◆ **YOUR INSTRUCTIONS**:
Since only a count is wanted, work out how many lines in the material below contain the word "adrianroselli" and return that number.
================================
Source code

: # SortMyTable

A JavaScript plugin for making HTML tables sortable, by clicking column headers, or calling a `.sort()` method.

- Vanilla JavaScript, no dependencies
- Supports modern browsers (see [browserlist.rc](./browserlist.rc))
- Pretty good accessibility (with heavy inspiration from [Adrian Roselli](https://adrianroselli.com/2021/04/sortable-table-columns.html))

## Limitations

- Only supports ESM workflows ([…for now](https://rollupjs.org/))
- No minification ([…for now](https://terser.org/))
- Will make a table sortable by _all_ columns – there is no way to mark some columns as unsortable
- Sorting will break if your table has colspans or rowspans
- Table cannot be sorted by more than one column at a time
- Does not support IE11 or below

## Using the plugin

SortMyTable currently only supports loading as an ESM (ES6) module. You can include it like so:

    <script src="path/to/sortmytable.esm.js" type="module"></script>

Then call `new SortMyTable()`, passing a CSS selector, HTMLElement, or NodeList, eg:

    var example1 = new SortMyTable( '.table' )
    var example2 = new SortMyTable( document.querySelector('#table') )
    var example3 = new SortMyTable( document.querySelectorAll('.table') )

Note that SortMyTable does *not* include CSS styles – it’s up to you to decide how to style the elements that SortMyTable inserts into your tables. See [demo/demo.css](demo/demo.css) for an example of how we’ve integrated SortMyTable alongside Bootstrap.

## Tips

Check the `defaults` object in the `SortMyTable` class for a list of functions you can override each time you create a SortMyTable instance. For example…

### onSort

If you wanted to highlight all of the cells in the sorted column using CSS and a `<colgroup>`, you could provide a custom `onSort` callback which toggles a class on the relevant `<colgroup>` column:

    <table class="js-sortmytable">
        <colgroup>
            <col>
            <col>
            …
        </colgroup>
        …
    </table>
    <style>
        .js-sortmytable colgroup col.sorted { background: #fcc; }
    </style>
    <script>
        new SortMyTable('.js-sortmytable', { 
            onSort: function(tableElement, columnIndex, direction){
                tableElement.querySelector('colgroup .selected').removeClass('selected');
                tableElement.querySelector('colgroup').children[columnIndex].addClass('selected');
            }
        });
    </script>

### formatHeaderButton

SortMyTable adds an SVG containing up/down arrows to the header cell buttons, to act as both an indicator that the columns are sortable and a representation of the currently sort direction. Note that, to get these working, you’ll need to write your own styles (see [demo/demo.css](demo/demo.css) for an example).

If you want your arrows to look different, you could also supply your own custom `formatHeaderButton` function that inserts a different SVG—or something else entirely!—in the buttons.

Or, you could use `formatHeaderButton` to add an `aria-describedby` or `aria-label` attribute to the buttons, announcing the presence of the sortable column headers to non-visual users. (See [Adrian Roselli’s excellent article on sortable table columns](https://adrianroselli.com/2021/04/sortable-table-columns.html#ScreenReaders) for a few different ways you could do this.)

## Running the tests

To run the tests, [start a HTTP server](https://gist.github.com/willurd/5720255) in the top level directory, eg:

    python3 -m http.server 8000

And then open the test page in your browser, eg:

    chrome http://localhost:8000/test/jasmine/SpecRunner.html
================================
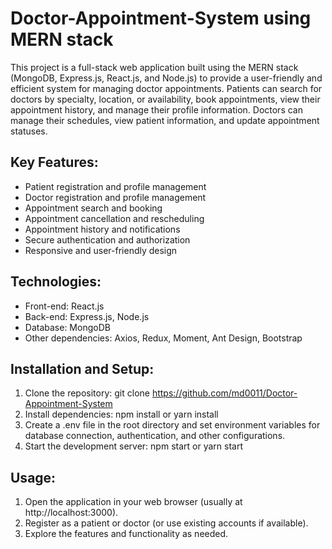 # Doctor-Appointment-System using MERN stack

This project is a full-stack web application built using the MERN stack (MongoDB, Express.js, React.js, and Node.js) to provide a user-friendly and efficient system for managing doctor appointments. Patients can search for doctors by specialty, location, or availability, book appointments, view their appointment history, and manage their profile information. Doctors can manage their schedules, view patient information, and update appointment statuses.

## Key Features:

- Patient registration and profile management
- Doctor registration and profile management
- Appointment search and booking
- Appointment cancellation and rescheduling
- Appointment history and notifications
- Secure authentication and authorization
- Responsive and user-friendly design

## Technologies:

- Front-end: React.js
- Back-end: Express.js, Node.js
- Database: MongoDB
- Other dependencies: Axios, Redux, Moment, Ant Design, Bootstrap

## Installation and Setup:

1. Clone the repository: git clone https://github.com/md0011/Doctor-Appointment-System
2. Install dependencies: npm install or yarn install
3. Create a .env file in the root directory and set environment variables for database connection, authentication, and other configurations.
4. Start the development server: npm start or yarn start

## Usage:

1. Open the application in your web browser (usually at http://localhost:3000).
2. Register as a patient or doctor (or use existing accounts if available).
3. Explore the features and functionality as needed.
================================
◆ **EXPECTED ANSWER**:
2